Em notícia veiculada em janeiro deste ano, o Tribunal Superior do Trabalho demonstrou preocupação em elucidar o significado de dumping social, com vistas à punição dos empregadores que desrespeitam a legislação trabalhista reiterada e deliberadamente.

A expressão, tradicionalmente, faz referência a práticas desleais de concorrência no âmbito internacional, pelas quais os preços de produtos e serviços são reduzidos mediante o rebaixamento da proteção social, tomado como parâmetro o disposto em diplomas internacionais de direito. De maneira geral, o enfrentamento de tais práticas se dá mediante a inserção de cláusulas sociais em acordos de comércio, a criação dos chamados “selos sociais”, ou ainda, por meio da elaboração de códigos de conduta empresarial. Há ainda quem entenda constituir o combate ao dumping social um dos principais fatores que teriam empolgado a constituição da Organização Internacional do Trabalho.

No Brasil ganha cada vez mais força a ideia de que o dumping social também pode ser identificado e combatido internamente. Daí a crescente formulação de pedidos indenizatórios em ações na Justiça do Trabalho. Nos últimos anos alguns casos ganharam destaque na mídia, a exemplo das condenações da rede Magazine Luiza e da Ford. Aponta-se que as primeiras condenações tenham sido proferidas no ano de 2008, o que não significa, contudo, que a responsabilidade por dumping social seja assunto já consolidado.

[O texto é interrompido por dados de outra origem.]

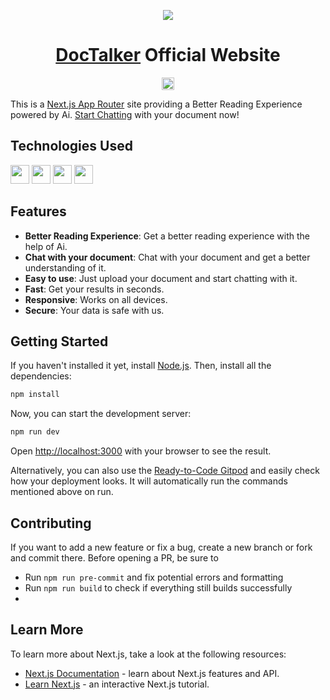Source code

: <p align="center">
    <img src="https://doctalkerapp.netlify.app/preview.gif">
  <h1 align="center"><a href="https://doctalkerapp.netlify.app/">DocTalker</a> Official Website</h1>
</p>

<p align="center">
  <a href="https://gitpod.io/#https://github.com/Peter3Khalil/doctalker-app-router">
    <img src="https://img.shields.io/badge/Gitpod-Ready--to--Code-blue?logo=gitpod" height="20">
  </a>
</p>

This is a [Next.js App Router](https://nextjs.org/) site providing a Better Reading Experience powered by Ai. [Start Chatting](https://doctalkerapp.netlify.app) with your document now!

## Technologies Used

<img src="https://img.shields.io/badge/Next.js-gray?logo=next.js" height="30">
<img src="https://img.shields.io/badge/Typescript-007ACC?logo=typescript&logoColor=white" height="30">
<img src="https://img.shields.io/badge/Tailwind-white?logo=tailwindcss" height="30">
<img src="https://img.shields.io/badge/Shadcn / ui-black?logo=shadcnui&logoColor=white" height="30">

## Features

- **Better Reading Experience**: Get a better reading experience with the help of Ai.
- **Chat with your document**: Chat with your document and get a better understanding of it.
- **Easy to use**: Just upload your document and start chatting with it.
- **Fast**: Get your results in seconds.
- **Responsive**: Works on all devices.
- **Secure**: Your data is safe with us.

## Getting Started

If you haven't installed it yet, install [Node.js](https://nodejs.org/en/). Then, install all the dependencies:

```bash
npm install
```

Now, you can start the development server:

```bash
npm run dev
```

Open [http://localhost:3000](http://localhost:3000) with your browser to see the result.

Alternatively, you can also use the [Ready-to-Code Gitpod](https://gitpod.io/#https://github.com/Peter3Khalil/doctalker-app-router) and easily check how your deployment looks. It will automatically run the commands mentioned above on run.

## Contributing

If you want to add a new feature or fix a bug, create a new branch or fork and commit there. Before opening a PR, be sure to

- Run `npm run pre-commit` and fix potential errors and formatting
- Run `npm run build` to check if everything still builds successfully
-

## Learn More

To learn more about Next.js, take a look at the following resources:

- [Next.js Documentation](https://nextjs.org/docs) - learn about Next.js features and API.
- [Learn Next.js](https://nextjs.org/learn) - an interactive Next.js tutorial.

Resta ainda muito a ser debatido.

Embora na atualidade exista projeto legislativo visando à regulamentação da matéria (atualmente, em tramitação na Câmara dos Deputados, sob o 1.615/2011), é provável que a edição de lei demore a ocorrer, dada a grande polêmica envolvendo o tema. Uma das justificativas do projeto, além do propósito de coibir a prática do dumping social, consiste em trazer segurança jurídica a um cenário marcado por entendimentos jurisprudenciais e doutrinários extremamente díspares.

Numa tentativa de delinear o conceito de dumping social, mostra-se imprescindível referência ao Enunciado 4 da 1ª Jornada de Direito Material e Processual do Trabalho (promovida pela Anamatra e que ocorre nos dias 21 a 23 de novembro de 2007), segundo o qual, as agressões reincidentes e inescusáveis aos direitos trabalhistas implicam um dano à sociedade, “pois com tal prática desconsidera-se, propositalmente, a estrutura do Estado social e do próprio modelo capitalista com a obtenção de vantagem indevida perante a concorrência”. O dano social decorreria assim de ato ilícito, por exercício abusivo do direito, ao se extrapolarem limites econômicos e sociais.

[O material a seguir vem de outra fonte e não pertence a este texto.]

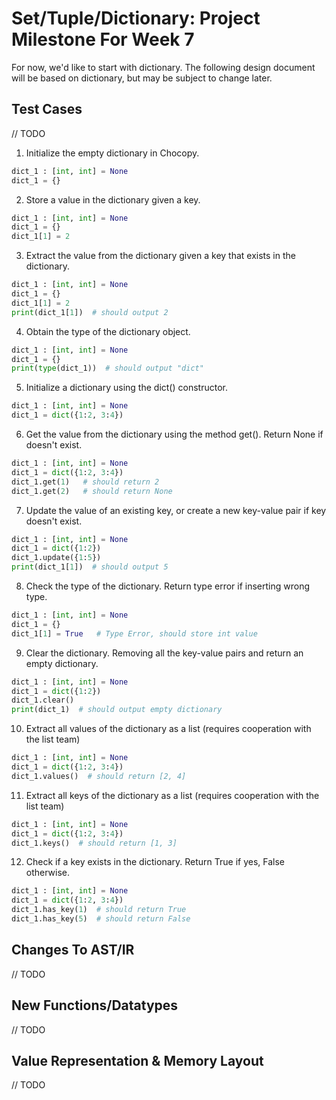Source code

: # Set/Tuple/Dictionary: Project Milestone For Week 7
For now, we'd like to start with dictionary. The following design document will be based on dictionary, but may be subject to change later.

## Test Cases
// TODO
1. Initialize the empty dictionary in Chocopy.   
```python
dict_1 : [int, int] = None 
dict_1 = {}
```

2. Store a value in the dictionary given a key.  
```python 
dict_1 : [int, int] = None
dict_1 = {}   
dict_1[1] = 2
```

3. Extract the value from the dictionary given a key that exists in the dictionary.  
```python 
dict_1 : [int, int] = None 
dict_1 = {} 
dict_1[1] = 2   
print(dict_1[1])  # should output 2
```

4. Obtain the type of the dictionary object. 
```python
dict_1 : [int, int] = None 
dict_1 = {} 
print(type(dict_1))  # should output "dict"
```

5. Initialize a dictionary using the dict() constructor.  
```python
dict_1 : [int, int] = None 
dict_1 = dict({1:2, 3:4})
```

6. Get the value from the dictionary using the method get(). Return None if doesn't exist.
```python
dict_1 : [int, int] = None 
dict_1 = dict({1:2, 3:4})
dict_1.get(1)   # should return 2
dict_1.get(2)   # should return None
```

7. Update the value of an existing key, or create a new key-value pair if key doesn't exist.
```python
dict_1 : [int, int] = None 
dict_1 = dict({1:2})
dict_1.update({1:5})
print(dict_1[1])  # should output 5
```

8. Check the type of the dictionary. Return type error if inserting wrong type.
```python
dict_1 : [int, int] = None 
dict_1 = {} 
dict_1[1] = True   # Type Error, should store int value
```

9. Clear the dictionary. Removing all the key-value pairs and return an empty dictionary.
```python
dict_1 : [int, int] = None 
dict_1 = dict({1:2})
dict_1.clear()
print(dict_1)  # should output empty dictionary
```

10. Extract all values of the dictionary as a list (requires cooperation with the list team)
```python
dict_1 : [int, int] = None 
dict_1 = dict({1:2, 3:4})
dict_1.values()  # should return [2, 4]
```

11. Extract all keys of the dictionary as a list (requires cooperation with the list team)
```python
dict_1 : [int, int] = None 
dict_1 = dict({1:2, 3:4})
dict_1.keys()  # should return [1, 3]
```

12. Check if a key exists in the dictionary. Return True if yes, False otherwise.
```python
dict_1 : [int, int] = None 
dict_1 = dict({1:2, 3:4})
dict_1.has_key(1)  # should return True
dict_1.has_key(5)  # should return False
```

## Changes To AST/IR
// TODO

## New Functions/Datatypes
// TODO

## Value Representation & Memory Layout
// TODO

A condenação pela prática de dumping social se traduziria, nos termos do enunciado, numa espécie de indenização de caráter reparatório, punitivo e pedagógico pelo descumprimento reiterado da legislação laboral, o qual repercute negativamente sobre toda a sociedade. A ideia é, portanto, evitar que o desrespeito aos direitos trabalhistas seja visto como um “bom negócio”, por importar em vantagens competitivas, bem como impedir seja a concorrência levada a adotar os mesmos comportamentos antissociais.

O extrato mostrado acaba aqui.